Bulk tanker orders pass through additional filtration and safety checks, including double-valve sampling and nitrogen blanketing. For multi-site customers, we coordinate agile release scheduling and, in some regions, consignment inventory to reduce their on-site hazardous chemical storage obligations.
Support does not end with the sale. Technical teams regularly hold on-the-ground training for customers’ own operators, sharing lessons on temperature monitoring, peroxide dilution, and spill mitigation. This support closes the gap between regulatory expectation and what actually boosts safety and yield in real production environments.
Many customers ask whether switching to Di-Tert Butyl Peroxide brings practical benefits beyond what is outlined in academic literature. Based on our years supplying both large and small processors, the answer comes down to dependability and the window of operational control.
Dimethyl peroxide, methyl ethyl ketone peroxide (MEKP), and dicumyl peroxide each fill niches. MEKP offers utility in polyester resin curing but can introduce significant volatility and lower shelf stability. Dicumyl peroxide has a higher decomposition temperature, which fits some foam and plastic-molding lines, but struggles to match the fine-grained activation curve of Di-Tert Butyl Peroxide. Our molecule strikes a middle ground, delivering controlled radical release in the temperature range demanded for cost-effective, low-failure polymer runs.
The difference extends to downstream product quality. For applications that cannot tolerate aromatic impurities (like food wrapping films or transparent tubing), Di-Tert Butyl Peroxide leaves a smaller odor footprint. Machine operators running high-throughput extrusion lines have found that using our peroxide translates to fewer process interruptions and less maintenance-intensive cleanup, because its breakdown products are volatile and readily vented.
Markets never stand still. New research in catalyst design and polymer blends will continue to reshape which initiators perform best. Our technical staff keeps up with new trends — including advances in controlled radical polymerization and “living” polymerization systems using finer grades of Di-Tert Butyl Peroxide as clean-initiating species.

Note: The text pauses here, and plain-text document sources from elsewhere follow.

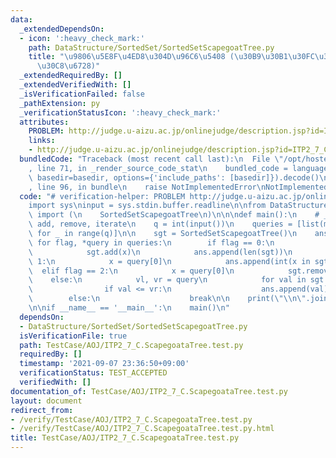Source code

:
 ```yaml
---
data:
  _extendedDependsOn:
  - icon: ':heavy_check_mark:'
    path: DataStructure/SortedSet/SortedSetScapegoatTree.py
    title: "\u9806\u5E8F\u4ED8\u304D\u96C6\u5408 (\u30B9\u30B1\u30FC\u30D7\u30B4\u30FC\
      \u30C8\u6728)"
  _extendedRequiredBy: []
  _extendedVerifiedWith: []
  _isVerificationFailed: false
  _pathExtension: py
  _verificationStatusIcon: ':heavy_check_mark:'
  attributes:
    PROBLEM: http://judge.u-aizu.ac.jp/onlinejudge/description.jsp?id=ITP2_7_C
    links:
    - http://judge.u-aizu.ac.jp/onlinejudge/description.jsp?id=ITP2_7_C
  bundledCode: "Traceback (most recent call last):\n  File \"/opt/hostedtoolcache/Python/3.10.2/x64/lib/python3.10/site-packages/onlinejudge_verify/documentation/build.py\"\
    , line 71, in _render_source_code_stat\n    bundled_code = language.bundle(stat.path,\
    \ basedir=basedir, options={'include_paths': [basedir]}).decode()\n  File \"/opt/hostedtoolcache/Python/3.10.2/x64/lib/python3.10/site-packages/onlinejudge_verify/languages/python.py\"\
    , line 96, in bundle\n    raise NotImplementedError\nNotImplementedError\n"
  code: "# verification-helper: PROBLEM http://judge.u-aizu.ac.jp/onlinejudge/description.jsp?id=ITP2_7_C\n\
    import sys\ninput = sys.stdin.buffer.readline\n\nfrom DataStructure.SortedSet.SortedSetScapegoatTree\
    \ import (\n    SortedSetScapegoatTree\n)\n\n\ndef main():\n    # __len__, __contains__,\
    \ add, remove, iterate\n    q = int(input())\n    queries = [list(map(int, input().split()))\
    \ for _ in range(q)]\n\n    sgt = SortedSetScapegoatTree()\n    ans = []\n   \
    \ for flag, *query in queries:\n        if flag == 0:\n            x = query[0]\n\
    \            sgt.add(x)\n            ans.append(len(sgt))\n        elif flag ==\
    \ 1:\n            x = query[0]\n            ans.append(int(x in sgt))\n      \
    \  elif flag == 2:\n            x = query[0]\n            sgt.remove(x)\n    \
    \    else:\n            vl, vr = query\n            for val in sgt.iterate(vl):\n\
    \                if val <= vr:\n                    ans.append(val)\n        \
    \        else:\n                    break\n\n    print(\"\\n\".join(map(str, ans)))\n\
    \n\nif __name__ == '__main__':\n    main()\n"
  dependsOn:
  - DataStructure/SortedSet/SortedSetScapegoatTree.py
  isVerificationFile: true
  path: TestCase/AOJ/ITP2_7_C.ScapegoataTree.test.py
  requiredBy: []
  timestamp: '2021-09-07 23:36:50+09:00'
  verificationStatus: TEST_ACCEPTED
  verifiedWith: []
documentation_of: TestCase/AOJ/ITP2_7_C.ScapegoataTree.test.py
layout: document
redirect_from:
- /verify/TestCase/AOJ/ITP2_7_C.ScapegoataTree.test.py
- /verify/TestCase/AOJ/ITP2_7_C.ScapegoataTree.test.py.html
title: TestCase/AOJ/ITP2_7_C.ScapegoataTree.test.py
---
```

Customer experiments with modified polyolefins, fiber-reinforced composites, and advanced elastomers have increased in recent years. We support pilot-scale runs through prototype packaging, sample quantities, and tailored batching to help formulators replace less stable or more hazardous peroxides. As chemistry shifts toward “green” materials and circular-economy models, DTBP’s straightforward decomposition profile supports compliance with emerging regulations on trace residue and volatile organic content.
Manufacturers like us occupy a unique role: we don’t merely push chemical stocks through warehouses, but build partnerships that carry technical risk and reward. Open communication between our engineers and customer process teams has revealed bottlenecks, helped transfer best practices, and in some cases, triggered investments in new reactor hardware or environmental controls — all tailored around what the chemistry of Di-Tert Butyl Peroxide demands.
Looking ahead, our focus remains on reliability, technical support, and real adaptation to end-user challenges. In a field where safety, consistency, and innovation define success, our decades in peroxide manufacture help us deliver this core molecule in a way that benefits not just individual processors, but the broader industries relying on safe, controlled, and efficient radical chemistry.